ASSIGNMENT:
Repeat the entries word for word. Leave nothing out.

(Saved data entries)
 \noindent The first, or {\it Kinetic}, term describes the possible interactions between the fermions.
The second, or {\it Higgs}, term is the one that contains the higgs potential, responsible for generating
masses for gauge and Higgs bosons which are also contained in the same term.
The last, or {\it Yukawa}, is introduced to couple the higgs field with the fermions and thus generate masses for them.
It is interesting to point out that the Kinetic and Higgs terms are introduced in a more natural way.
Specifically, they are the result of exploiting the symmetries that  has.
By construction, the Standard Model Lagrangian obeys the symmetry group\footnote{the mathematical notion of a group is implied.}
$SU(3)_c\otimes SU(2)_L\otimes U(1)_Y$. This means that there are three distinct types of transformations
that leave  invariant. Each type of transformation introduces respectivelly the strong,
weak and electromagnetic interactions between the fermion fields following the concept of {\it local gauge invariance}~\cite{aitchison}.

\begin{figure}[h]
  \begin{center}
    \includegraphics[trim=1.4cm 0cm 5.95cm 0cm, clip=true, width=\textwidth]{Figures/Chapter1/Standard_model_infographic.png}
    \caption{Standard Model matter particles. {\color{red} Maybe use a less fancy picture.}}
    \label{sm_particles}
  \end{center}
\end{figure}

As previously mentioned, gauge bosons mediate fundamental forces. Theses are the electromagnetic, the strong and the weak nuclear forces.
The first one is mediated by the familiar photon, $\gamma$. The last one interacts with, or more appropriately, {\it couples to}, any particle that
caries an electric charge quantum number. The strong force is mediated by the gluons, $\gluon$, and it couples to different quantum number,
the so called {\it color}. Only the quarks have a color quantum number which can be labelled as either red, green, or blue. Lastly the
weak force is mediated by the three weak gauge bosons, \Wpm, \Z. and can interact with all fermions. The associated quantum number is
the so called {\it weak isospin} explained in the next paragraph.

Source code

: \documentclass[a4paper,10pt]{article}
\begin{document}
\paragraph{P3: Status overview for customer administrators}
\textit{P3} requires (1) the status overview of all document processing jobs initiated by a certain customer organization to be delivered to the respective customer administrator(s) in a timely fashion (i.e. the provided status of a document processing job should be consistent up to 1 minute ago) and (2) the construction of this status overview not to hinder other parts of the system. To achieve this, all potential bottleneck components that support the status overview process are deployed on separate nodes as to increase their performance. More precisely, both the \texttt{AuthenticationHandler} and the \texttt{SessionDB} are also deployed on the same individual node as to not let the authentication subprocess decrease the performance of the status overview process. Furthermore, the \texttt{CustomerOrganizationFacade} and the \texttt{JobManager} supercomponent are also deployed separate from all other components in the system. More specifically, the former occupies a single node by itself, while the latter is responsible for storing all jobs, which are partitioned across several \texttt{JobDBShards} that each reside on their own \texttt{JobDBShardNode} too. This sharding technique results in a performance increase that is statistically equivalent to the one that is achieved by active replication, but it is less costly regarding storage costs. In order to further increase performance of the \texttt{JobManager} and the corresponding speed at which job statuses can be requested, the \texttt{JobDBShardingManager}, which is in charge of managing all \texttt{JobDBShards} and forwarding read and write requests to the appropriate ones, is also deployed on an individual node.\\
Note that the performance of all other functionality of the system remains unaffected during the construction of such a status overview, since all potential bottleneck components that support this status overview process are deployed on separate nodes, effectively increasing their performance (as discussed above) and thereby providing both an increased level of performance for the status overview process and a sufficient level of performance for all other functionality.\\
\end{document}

PROBLEM SOLUTION:
 \noindent The first, or {\it Kinetic}, term describes the possible interactions between the fermions.
The second, or {\it Higgs}, term is the one that contains the higgs potential, responsible for generating
masses for gauge and Higgs bosons which are also contained in the same term.
The last, or {\it Yukawa}, is introduced to couple the higgs field with the fermions and thus generate masses for them.
It is interesting to point out that the Kinetic and Higgs terms are introduced in a more natural way.
Specifically, they are the result of exploiting the symmetries that  has.
By construction, the Standard Model Lagrangian obeys the symmetry group\footnote{the mathematical notion of a group is implied.}
$SU(3)_c\otimes SU(2)_L\otimes U(1)_Y$. This means that there are three distinct types of transformations
that leave  invariant. Each type of transformation introduces respectivelly the strong,
weak and electromagnetic interactions between the fermion fields following the concept of {\it local gauge invariance}~\cite{aitchison}.

\begin{figure}[h]
  \begin{center}
    \includegraphics[trim=1.4cm 0cm 5.95cm 0cm, clip=true, width=\textwidth]{Figures/Chapter1/Standard_model_infographic.png}
    \caption{Standard Model matter particles. {\color{red} Maybe use a less fancy picture.}}
    \label{sm_particles}
  \end{center}
\end{figure}

As previously mentioned, gauge bosons mediate fundamental forces. Theses are the electromagnetic, the strong and the weak nuclear forces.
The first one is mediated by the familiar photon, $\gamma$. The last one interacts with, or more appropriately, {\it couples to}, any particle that
caries an electric charge quantum number. The strong force is mediated by the gluons, $\gluon$, and it couples to different quantum number,
the so called {\it color}. Only the quarks have a color quantum number which can be labelled as either red, green, or blue. Lastly the
weak force is mediated by the three weak gauge bosons, \Wpm, \Z. and can interact with all fermions. The associated quantum number is
the so called {\it weak isospin} explained in the next paragraph.

Source code

: \documentclass[a4paper,10pt]{article}
\begin{document}
\paragraph{P3: Status overview for customer administrators}
\textit{P3} requires (1) the status overview of all document processing jobs initiated by a certain customer organization to be delivered to the respective customer administrator(s) in a timely fashion (i.e. the provided status of a document processing job should be consistent up to 1 minute ago) and (2) the construction of this status overview not to hinder other parts of the system. To achieve this, all potential bottleneck components that support the status overview process are deployed on separate nodes as to increase their performance. More precisely, both the \texttt{AuthenticationHandler} and the \texttt{SessionDB} are also deployed on the same individual node as to not let the authentication subprocess decrease the performance of the status overview process. Furthermore, the \texttt{CustomerOrganizationFacade} and the \texttt{JobManager} supercomponent are also deployed separate from all other components in the system. More specifically, the former occupies a single node by itself, while the latter is responsible for storing all jobs, which are partitioned across several \texttt{JobDBShards} that each reside on their own \texttt{JobDBShardNode} too. This sharding technique results in a performance increase that is statistically equivalent to the one that is achieved by active replication, but it is less costly regarding storage costs. In order to further increase performance of the \texttt{JobManager} and the corresponding speed at which job statuses can be requested, the \texttt{JobDBShardingManager}, which is in charge of managing all \texttt{JobDBShards} and forwarding read and write requests to the appropriate ones, is also deployed on an individual node.\\
Note that the performance of all other functionality of the system remains unaffected during the construction of such a status overview, since all potential bottleneck components that support this status overview process are deployed on separate nodes, effectively increasing their performance (as discussed above) and thereby providing both an increased level of performance for the status overview process and a sufficient level of performance for all other functionality.\\
\end{document}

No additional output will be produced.